Par ailleurs, la SASU Visiplus communique le dossier d'inscription de Madame [C], signé électroniquement le 27 octobre 2020, mentionnant notamment les éléments relatifs à son état civil, ses coordonnées, son niveau d'études et sa situation professionnelle.
La SASU Visiplus produit également le 'dossier de demande de validation des acquis professionnels' comportant, outre les éléments d'état civil et les coordonnées de Madame [C], une lettre de motivation, un curriculum vitae, un certificat de travail, des bulletins de paie, une attestation Unédic, la copie d'un diplôme et de sa carte d'identité.
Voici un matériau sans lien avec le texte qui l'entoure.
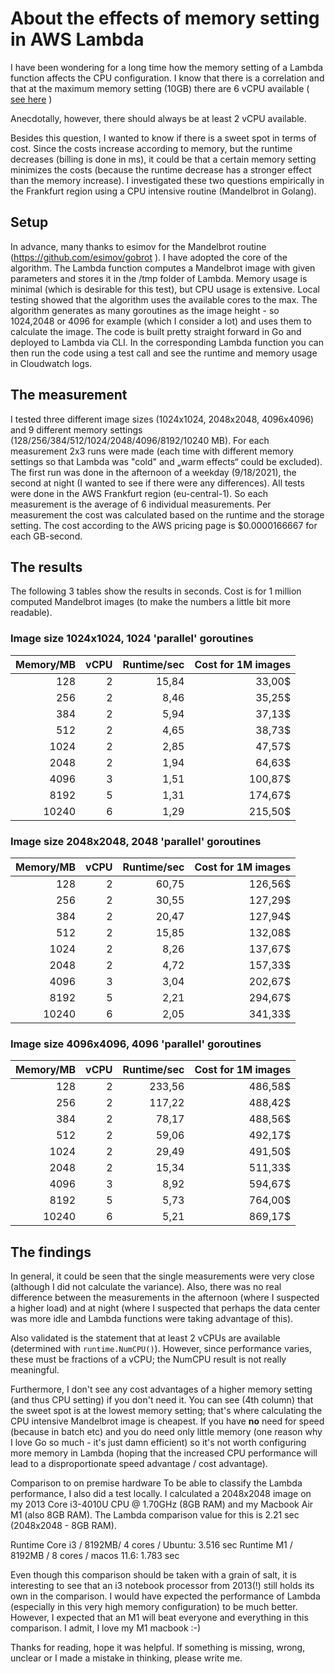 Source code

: # About the effects of memory setting in AWS Lambda 



I have been wondering for a long time how the memory setting of a Lambda function affects the CPU configuration. I know that there is a correlation and that at the maximum memory setting (10GB) there are 6 vCPU available ( [see here](https://aws.amazon.com/about-aws/whats-new/2021/08/aws-lambda-supports-10-gb-memory-6-vcpu-cores-aws-govcloud-us-regions/?nc1=h_ls) )
 

Anecdotally, however, there should always be at least 2 vCPU available. 

Besides this question, I wanted to know if there is a sweet spot in terms of cost. Since the costs increase according to memory, but the runtime decreases (billing is done in ms), it could be that a certain memory setting minimizes the costs (because the runtime decrease has a stronger effect than the memory increase).
I investigated these two questions empirically in the Frankfurt region using a CPU intensive routine (Mandelbrot in Golang).

## Setup
In advance, many thanks to esimov for the Mandelbrot routine (https://github.com/esimov/gobrot ). I have adopted the core of the algorithm.
The Lambda function computes a Mandelbrot image with given parameters and stores it in the /tmp folder of Lambda. Memory usage is minimal (which is desirable for this test), but CPU usage is extensive. Local testing showed that the algorithm uses the available cores to the max.
The algorithm generates as many goroutines as the image height - so 1024,2048 or 4096 for example (which I consider a lot) and uses them to calculate the image.
The code is built pretty straight forward in Go and deployed to Lambda via CLI. In the corresponding Lambda function you can then run the code using a test call and see the runtime and memory usage in Cloudwatch logs.

## The measurement
I tested three different image sizes (1024x1024, 2048x2048, 4096x4096) and 9 different memory settings (128/256/384/512/1024/2048/4096/8192/10240 MB). For each measurement 2x3 runs were made (each time with different memory settings so that Lambda was "cold" and „warm effects“ could be excluded). The first run was done in the afternoon of a weekday (9/18/2021), the second at night (I wanted to see if there were any differences). All tests were done in the AWS Frankfurt region (eu-central-1). So each measurement is the average of 6 individual measurements. Per measurement the cost was calculated based on the runtime and the storage setting.
The cost according to the AWS pricing page is $0.0000166667 for each GB-second.

## The results
The following 3 tables show the results in seconds. Cost is for 1 million computed Mandelbrot images (to make the numbers a little bit more readable). 

### Image size 1024x1024, 1024 'parallel' goroutines
| Memory/MB        | vCPU           | Runtime/sec  | Cost for 1M images|
| -------------:|-------------:| -----:|-----:|
|   128|     2|     15,84|      33,00$|
|   256|     2|     8,46|      35,25$|
|   384|     2|     5,94|      37,13$|
|   512|     2|     4,65|      38,73$|
|   1024|     2|     2,85|      47,57$|
|   2048|     2|     1,94|      64,63$|
|   4096|     3|     1,51|      100,87$|
|   8192|     5|     1,31|      174,67$|
|   10240|     6|     1,29|      215,50$|


### Image size 2048x2048, 2048 'parallel' goroutines
| Memory/MB        | vCPU           | Runtime/sec  | Cost for 1M images|
| -------------:|-------------:| -----:|-----:|
|   128|     2|     60,75|      126,56$|
|   256|     2|     30,55|      127,29$|
|   384|     2|     20,47|      127,94$|
|   512|     2|     15,85|      132,08$|
|   1024|     2|     8,26|      137,67$|
|   2048|     2|     4,72|      157,33$|
|   4096|     3|     3,04|      202,67$|
|   8192|     5|     2,21|      294,67$|
|   10240|    6|    2,05|      341,33$|

### Image size 4096x4096, 4096 'parallel' goroutines
| Memory/MB        | vCPU           | Runtime/sec  | Cost for 1M images|
| -------------:|-------------:| -----:|-----:|
|   128|     2|     233,56|      486,58$|
|   256|     2|     117,22|      488,42$|
|   384|     2|     78,17|      488,56$|
|   512|     2|     59,06|      492,17$|
|   1024|     2|     29,49|      491,50$|
|   2048|     2|     15,34|      511,33$|
|   4096|     3|     8,92|      594,67$|
|   8192|     5|     5,73|      764,00$|
|   10240|     6|     5,21|      869,17$|





## The findings  
In general, it could be seen that the single measurements were very close (although I did not calculate the variance). Also, there was no real difference between the measurements in the afternoon (where I suspected a higher load) and at night (where I suspected that perhaps the data center was more idle and Lambda functions were taking advantage of this). 

Also validated is the statement that at least 2 vCPUs are available (determined with `runtime.NumCPU()`). However, since performance varies, these must be fractions of a vCPU; the NumCPU result is not really meaningful.

Furthermore, I don't see any cost advantages of a higher memory setting (and thus CPU setting) if you don't need it. You can see (4th column) that the sweet spot is at the lowest memory setting; that's where calculating the CPU intensive Mandelbrot image is cheapest. If you have **no** need for speed (because in batch etc) and you do need only little memory (one reason why I love Go so much - it's just damn efficient) so it's not worth configuring more memory in Lambda (hoping that the increased CPU performance will lead to a disproportionate speed advantage / cost advantage).  



Comparison to on premise hardware
To be able to classify the Lambda performance, I also did a test locally. I calculated a 2048x2048 image on my 2013 Core i3-4010U CPU @ 1.70GHz (8GB RAM) and my Macbook Air M1 (also 8GB RAM). 
The Lambda comparison value for this is 2.21 sec (2048x2048 - 8GB RAM).

Runtime Core i3 / 8192MB/ 4 cores / Ubuntu: 3.516 sec
Runtime M1 / 8192MB / 8 cores / macos 11.6: 1.783 sec

Even though this comparison should be taken with a grain of salt, it is interesting to see that an i3 notebook processor from 2013(!) still holds its own in the comparison. I would have expected the performance of Lambda (especially in this very high memory configuration) to be much better. 
However, I expected that an M1 will beat everyone and everything in this comparison. I admit, I love my M1 macbook :-)



Thanks for reading, hope it was helpful. If something is missing, wrong, unclear or I made a mistake in thinking, please write me. 

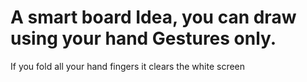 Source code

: # A smart board Idea, you can draw using your hand Gestures only.

If you fold all your hand fingers it clears the white screen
En outre, la SASU Visiplus produit en pièce n° 16 une pièce justifiant de ce que Madame [C] a demandé la prise en charge de sa formation le 23 octobre 2020.
Au surplus, au vu de l'état des connexions, Madame [C] a commencé ses formations, soit 19 heures 37 pour la formation 'assistant(e) RH' et 20 minutes pour la formation 'Tecodi'.
Il résulte des développements qui précèdent que la SASU Visiplus rapporte la preuve de l'existence des deux contrats qu'elle allègue.
Les deux contrats prévoient que dans le cas où le participant arrête son cycle de formation en cours, quelle que soit la raison (sauf décès ou invalidité absolue et définitive), il est redevable d'une indemnité d'abandon de 50 % du montant TTC de l'action de formation.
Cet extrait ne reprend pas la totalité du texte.